+++ Data listing
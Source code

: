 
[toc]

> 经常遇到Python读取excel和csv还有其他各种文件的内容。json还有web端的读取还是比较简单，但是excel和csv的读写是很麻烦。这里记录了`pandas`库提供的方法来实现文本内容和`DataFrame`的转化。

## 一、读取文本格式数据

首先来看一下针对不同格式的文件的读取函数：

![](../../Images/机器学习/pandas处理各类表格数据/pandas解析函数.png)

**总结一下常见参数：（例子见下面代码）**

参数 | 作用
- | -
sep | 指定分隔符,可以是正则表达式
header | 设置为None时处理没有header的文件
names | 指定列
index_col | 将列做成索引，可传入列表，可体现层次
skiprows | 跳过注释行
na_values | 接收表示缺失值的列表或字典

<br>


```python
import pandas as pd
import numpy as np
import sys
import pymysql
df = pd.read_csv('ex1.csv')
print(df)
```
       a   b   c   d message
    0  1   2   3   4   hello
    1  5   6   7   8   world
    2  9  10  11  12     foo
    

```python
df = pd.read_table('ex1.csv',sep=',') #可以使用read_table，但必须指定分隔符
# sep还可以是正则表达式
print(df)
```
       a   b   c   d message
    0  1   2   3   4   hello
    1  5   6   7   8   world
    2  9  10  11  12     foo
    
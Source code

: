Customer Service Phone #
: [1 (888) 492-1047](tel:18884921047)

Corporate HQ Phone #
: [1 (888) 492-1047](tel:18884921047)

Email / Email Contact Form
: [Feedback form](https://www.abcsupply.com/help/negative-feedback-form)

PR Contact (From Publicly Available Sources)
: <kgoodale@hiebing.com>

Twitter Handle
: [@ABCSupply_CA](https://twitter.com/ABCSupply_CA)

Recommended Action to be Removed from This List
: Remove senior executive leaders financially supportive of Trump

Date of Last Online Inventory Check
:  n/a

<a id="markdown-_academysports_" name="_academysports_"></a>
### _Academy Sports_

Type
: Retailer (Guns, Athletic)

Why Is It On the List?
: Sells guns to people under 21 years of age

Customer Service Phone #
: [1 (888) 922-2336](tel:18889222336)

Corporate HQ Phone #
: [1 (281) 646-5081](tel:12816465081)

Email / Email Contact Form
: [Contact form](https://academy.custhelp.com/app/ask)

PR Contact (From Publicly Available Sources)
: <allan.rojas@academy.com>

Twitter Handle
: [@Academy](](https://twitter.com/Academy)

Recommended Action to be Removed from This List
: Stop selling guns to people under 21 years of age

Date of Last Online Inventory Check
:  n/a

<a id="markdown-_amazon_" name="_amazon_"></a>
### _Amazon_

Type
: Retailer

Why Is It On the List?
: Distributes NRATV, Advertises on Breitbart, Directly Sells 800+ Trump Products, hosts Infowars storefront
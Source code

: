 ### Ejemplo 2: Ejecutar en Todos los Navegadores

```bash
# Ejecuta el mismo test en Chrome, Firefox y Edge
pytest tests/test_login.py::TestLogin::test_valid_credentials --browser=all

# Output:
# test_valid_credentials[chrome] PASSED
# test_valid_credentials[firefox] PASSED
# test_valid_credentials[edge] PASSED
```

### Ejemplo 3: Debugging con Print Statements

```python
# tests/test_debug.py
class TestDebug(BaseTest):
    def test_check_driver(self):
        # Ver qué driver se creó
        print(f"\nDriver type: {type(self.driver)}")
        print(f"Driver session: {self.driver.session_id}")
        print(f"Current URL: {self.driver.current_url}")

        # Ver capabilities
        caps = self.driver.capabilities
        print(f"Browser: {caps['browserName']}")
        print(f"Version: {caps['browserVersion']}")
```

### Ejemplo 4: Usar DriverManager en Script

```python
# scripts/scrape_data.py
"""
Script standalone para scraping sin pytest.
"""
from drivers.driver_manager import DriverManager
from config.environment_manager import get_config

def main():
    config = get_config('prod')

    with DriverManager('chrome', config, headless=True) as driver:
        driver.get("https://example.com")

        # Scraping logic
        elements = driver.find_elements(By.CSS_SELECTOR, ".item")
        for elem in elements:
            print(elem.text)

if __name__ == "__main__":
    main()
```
++++++
**Exercise description**
Looking at the records above, which lines contain "elements"? Copy those lines.

**Solution below**
        elements = driver.find_elements(By.CSS_SELECTOR, ".item")
        for elem in elements:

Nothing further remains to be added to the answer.